Features of advertising
The characteristics of advertising that makes it distinct or similar to other promotional tools are itemized and explained below:
1. The message source: This refers to a firm that sponsors an advertisement. It may also refer to individual(s) employed by a firm to present and/or act the message, for example, popular celebrities such as sport stars and movie stars.
2. The signature/advertiser: This refers strictly to a firm whose products are advertised.
3. Mass media: The medium of communication, for example, newspaper house, television station, radio station, magazine publishers, and outdoor platforms (e.g. bill boards, public spaces, etc).
4. Advertising agency: This refers to an independent company that specializes in designing advertisement messages.
5. Recipients/audience: The recipients of the advertisement message are the members of the target market. For examples, members of the market for whom the advertisement is packaged.
6. Non-personal: Advertising differs from personal selling in the sense that it does not involve face-to-face interaction between sales persons and prospects.
7. One-way communication: Advertising is a one-way communication from the manufacturer to the consumers, while personal selling involves two-way communication between manufacturer’s sales representatives and prospective consumers (i.e. presenting the product and responding to questions).
8. Controlled message/presentation: What to say during the advertisement, who and how to say the message are usually designed, acted, recorded, programmed and tested before real implementation. So, it is not flexible like personal selling and public relation tools that can extend or reduce the presentation time to suit a particular situation.
9. Message contents: This addresses the issue of what to say in advertisement to gain the attention, concentration, understanding and response of the targeted consumers. The options available to the advertiser are rational appeal, emotional appeal or moral appeal approaches. In rational appeals, the unique benefits of a product are presented such as quality, economy, and performance. Emotional appeals adverts use presentation styles that stimulate the positive emotions of the consumers (love, humour, and happiness) and put them in a state of wanting to buy in order to experience or share love and happiness. This is common with car, beverage and décor adverts. Emotional appeals advert at times arouse the negative emotions of the consumers (fear, shame) to make them see reasons to buy. This is common with antiseptics’ adverts and sanitary pads. Moral appeal adverts try to caution the target consumers on the right and wrong behaviors and how such behaviours affect people and environment. Adverts on climate protection and child labour are good examples.

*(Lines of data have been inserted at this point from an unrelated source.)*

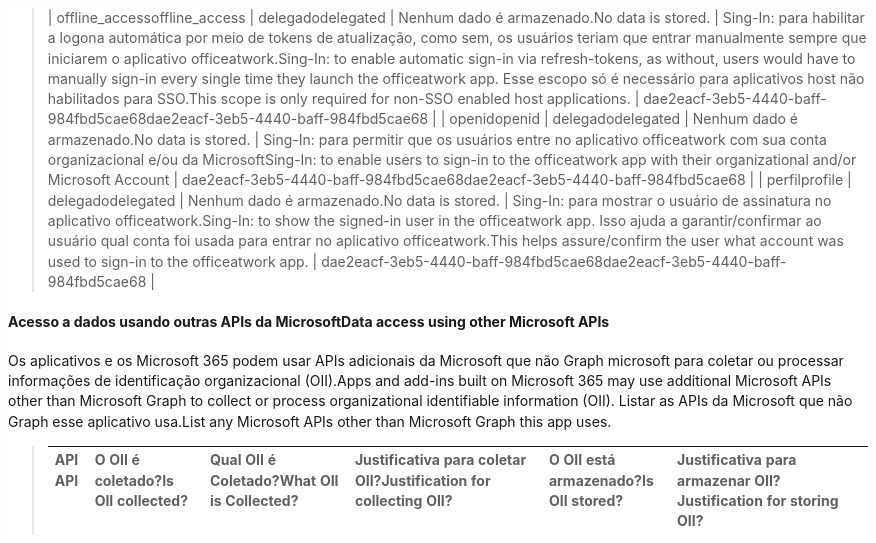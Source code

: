 >| <span data-ttu-id="d40ac-158">offline_access</span><span class="sxs-lookup"><span data-stu-id="d40ac-158">offline_access</span></span> | <span data-ttu-id="d40ac-159">delegado</span><span class="sxs-lookup"><span data-stu-id="d40ac-159">delegated</span></span> | <span data-ttu-id="d40ac-160">Nenhum dado é armazenado.</span><span class="sxs-lookup"><span data-stu-id="d40ac-160">No data is stored.</span></span> | <span data-ttu-id="d40ac-161">Sing-In: para habilitar a logona automática por meio de tokens de atualização, como sem, os usuários teriam que entrar manualmente sempre que iniciarem o aplicativo officeatwork.</span><span class="sxs-lookup"><span data-stu-id="d40ac-161">Sing-In: to enable automatic sign-in via refresh-tokens, as without, users would have to manually sign-in every single time they launch the officeatwork app.</span></span> <span data-ttu-id="d40ac-162">Esse escopo só é necessário para aplicativos host não habilitados para SSO.</span><span class="sxs-lookup"><span data-stu-id="d40ac-162">This scope is only required for non-SSO enabled host applications.</span></span> | <span data-ttu-id="d40ac-163">dae2eacf-3eb5-4440-baff-984fbd5cae68</span><span class="sxs-lookup"><span data-stu-id="d40ac-163">dae2eacf-3eb5-4440-baff-984fbd5cae68</span></span> |
>| <span data-ttu-id="d40ac-164">openid</span><span class="sxs-lookup"><span data-stu-id="d40ac-164">openid</span></span> | <span data-ttu-id="d40ac-165">delegado</span><span class="sxs-lookup"><span data-stu-id="d40ac-165">delegated</span></span> | <span data-ttu-id="d40ac-166">Nenhum dado é armazenado.</span><span class="sxs-lookup"><span data-stu-id="d40ac-166">No data is stored.</span></span> | <span data-ttu-id="d40ac-167">Sing-In: para permitir que os usuários entre no aplicativo officeatwork com sua conta organizacional e/ou da Microsoft</span><span class="sxs-lookup"><span data-stu-id="d40ac-167">Sing-In: to enable users to sign-in to the officeatwork app with their organizational and/or Microsoft Account</span></span> | <span data-ttu-id="d40ac-168">dae2eacf-3eb5-4440-baff-984fbd5cae68</span><span class="sxs-lookup"><span data-stu-id="d40ac-168">dae2eacf-3eb5-4440-baff-984fbd5cae68</span></span> |
>| <span data-ttu-id="d40ac-169">perfil</span><span class="sxs-lookup"><span data-stu-id="d40ac-169">profile</span></span> | <span data-ttu-id="d40ac-170">delegado</span><span class="sxs-lookup"><span data-stu-id="d40ac-170">delegated</span></span> | <span data-ttu-id="d40ac-171">Nenhum dado é armazenado.</span><span class="sxs-lookup"><span data-stu-id="d40ac-171">No data is stored.</span></span> | <span data-ttu-id="d40ac-172">Sing-In: para mostrar o usuário de assinatura no aplicativo officeatwork.</span><span class="sxs-lookup"><span data-stu-id="d40ac-172">Sing-In: to show the signed-in user in the officeatwork app.</span></span> <span data-ttu-id="d40ac-173">Isso ajuda a garantir/confirmar ao usuário qual conta foi usada para entrar no aplicativo officeatwork.</span><span class="sxs-lookup"><span data-stu-id="d40ac-173">This helps assure/confirm the user what account was used to sign-in to the officeatwork app.</span></span> | <span data-ttu-id="d40ac-174">dae2eacf-3eb5-4440-baff-984fbd5cae68</span><span class="sxs-lookup"><span data-stu-id="d40ac-174">dae2eacf-3eb5-4440-baff-984fbd5cae68</span></span> |

#### <a name="data-access-using-other-microsoft-apis"></a><span data-ttu-id="d40ac-175">Acesso a dados usando outras APIs da Microsoft</span><span class="sxs-lookup"><span data-stu-id="d40ac-175">Data access using other Microsoft APIs</span></span>

<span data-ttu-id="d40ac-176">Os aplicativos e os Microsoft 365 podem usar APIs adicionais da Microsoft que não Graph microsoft para coletar ou processar informações de identificação organizacional (OII).</span><span class="sxs-lookup"><span data-stu-id="d40ac-176">Apps and add-ins built on Microsoft 365 may use additional Microsoft APIs other than Microsoft Graph to collect or process organizational identifiable information (OII).</span></span> <span data-ttu-id="d40ac-177">Listar as APIs da Microsoft que não Graph esse aplicativo usa.</span><span class="sxs-lookup"><span data-stu-id="d40ac-177">List any Microsoft APIs other than Microsoft Graph this app uses.</span></span>

>| <span data-ttu-id="d40ac-178">**API**</span><span class="sxs-lookup"><span data-stu-id="d40ac-178">**API**</span></span> |  <span data-ttu-id="d40ac-179">**O OII é coletado?**</span><span class="sxs-lookup"><span data-stu-id="d40ac-179">**Is OII collected?**</span></span> |  <span data-ttu-id="d40ac-180">**Qual OII é Coletado?**</span><span class="sxs-lookup"><span data-stu-id="d40ac-180">**What OII is Collected?**</span></span> | <span data-ttu-id="d40ac-181">**Justificativa para coletar OII?**</span><span class="sxs-lookup"><span data-stu-id="d40ac-181">**Justification for collecting OII?**</span></span> | <span data-ttu-id="d40ac-182">**O OII está armazenado?**</span><span class="sxs-lookup"><span data-stu-id="d40ac-182">**Is OII stored?**</span></span> | <span data-ttu-id="d40ac-183">**Justificativa para armazenar OII?**</span><span class="sxs-lookup"><span data-stu-id="d40ac-183">**Justification for storing OII?**</span></span> |
>|:-------------------|:-------------------|:--------------------------|:--------------------------|:---------------------------------------------------|:--------------------------|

10. Message format: This has to do with the arrangement and presentation of an advertisement in terms of the headline or caption, copy (main message), illustration (picture), colour, sound (music and jingle), voice, gesture, movement, and posture, etc.

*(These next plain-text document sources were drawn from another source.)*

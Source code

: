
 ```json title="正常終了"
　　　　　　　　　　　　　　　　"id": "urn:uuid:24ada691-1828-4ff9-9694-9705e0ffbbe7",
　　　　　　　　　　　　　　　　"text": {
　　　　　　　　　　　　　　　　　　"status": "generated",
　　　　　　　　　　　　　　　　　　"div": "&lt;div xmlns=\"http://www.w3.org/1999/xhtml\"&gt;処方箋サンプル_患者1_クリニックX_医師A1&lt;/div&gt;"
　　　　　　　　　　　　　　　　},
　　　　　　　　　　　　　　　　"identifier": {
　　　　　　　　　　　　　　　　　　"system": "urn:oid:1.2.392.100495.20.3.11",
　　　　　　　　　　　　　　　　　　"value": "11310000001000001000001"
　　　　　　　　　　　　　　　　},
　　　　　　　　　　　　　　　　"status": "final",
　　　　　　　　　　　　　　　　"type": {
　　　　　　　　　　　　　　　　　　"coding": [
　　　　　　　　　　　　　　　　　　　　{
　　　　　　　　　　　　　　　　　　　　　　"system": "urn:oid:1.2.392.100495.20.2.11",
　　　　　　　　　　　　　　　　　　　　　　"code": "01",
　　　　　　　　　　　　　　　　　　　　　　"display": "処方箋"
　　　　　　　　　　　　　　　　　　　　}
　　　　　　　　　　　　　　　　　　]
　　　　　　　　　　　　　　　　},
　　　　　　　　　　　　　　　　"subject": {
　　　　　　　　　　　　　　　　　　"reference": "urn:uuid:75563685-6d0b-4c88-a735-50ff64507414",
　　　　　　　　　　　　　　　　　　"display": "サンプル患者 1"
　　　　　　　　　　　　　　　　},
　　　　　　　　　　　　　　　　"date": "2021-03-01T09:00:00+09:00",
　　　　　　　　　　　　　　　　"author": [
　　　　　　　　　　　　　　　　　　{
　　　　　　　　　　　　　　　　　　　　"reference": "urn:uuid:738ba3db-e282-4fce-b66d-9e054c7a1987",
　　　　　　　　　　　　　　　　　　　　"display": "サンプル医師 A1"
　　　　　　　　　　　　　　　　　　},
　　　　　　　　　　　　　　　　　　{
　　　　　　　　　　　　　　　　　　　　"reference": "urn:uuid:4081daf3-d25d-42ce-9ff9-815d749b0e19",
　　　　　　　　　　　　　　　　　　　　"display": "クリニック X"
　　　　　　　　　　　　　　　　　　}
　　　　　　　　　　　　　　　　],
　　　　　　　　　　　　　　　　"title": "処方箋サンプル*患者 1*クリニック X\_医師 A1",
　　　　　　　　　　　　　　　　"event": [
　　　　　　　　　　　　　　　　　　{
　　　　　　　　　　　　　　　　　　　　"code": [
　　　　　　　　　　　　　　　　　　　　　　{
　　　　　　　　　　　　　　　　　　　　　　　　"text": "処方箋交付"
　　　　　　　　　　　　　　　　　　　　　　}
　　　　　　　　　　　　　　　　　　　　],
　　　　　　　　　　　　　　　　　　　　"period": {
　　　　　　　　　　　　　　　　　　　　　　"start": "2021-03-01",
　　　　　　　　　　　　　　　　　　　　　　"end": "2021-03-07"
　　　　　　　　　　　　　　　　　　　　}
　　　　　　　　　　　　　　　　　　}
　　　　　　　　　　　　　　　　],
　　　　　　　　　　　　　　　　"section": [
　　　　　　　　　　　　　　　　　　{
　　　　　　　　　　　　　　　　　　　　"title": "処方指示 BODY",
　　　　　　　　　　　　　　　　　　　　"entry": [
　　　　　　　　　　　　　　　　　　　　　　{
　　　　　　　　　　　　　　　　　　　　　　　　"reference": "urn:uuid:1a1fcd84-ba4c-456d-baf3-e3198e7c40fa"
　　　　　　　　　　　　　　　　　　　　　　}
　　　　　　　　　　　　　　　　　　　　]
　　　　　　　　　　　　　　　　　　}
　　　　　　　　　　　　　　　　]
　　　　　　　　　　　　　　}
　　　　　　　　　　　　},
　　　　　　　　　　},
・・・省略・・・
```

11. Message structure: Most product have positive and negative sides, the advertising dilemma is: “do you present either the positive benefits or the negative effects of a product (one-sided argument) in an advert? Or both (two-sided argument)?”. In practice, one-sided argument is the most widely used especially where the recipients are not highly educated. However, two-sided approach becomes necessary when companies are mandated by law to present the side effects of a product to the public during advertisement as obtainable in drugs, packaged foods, and herbicides.
Objectives of Advertising
Advertising is generally aimed at informing, persuading, reminding or reinforcing consumers about a particular offer.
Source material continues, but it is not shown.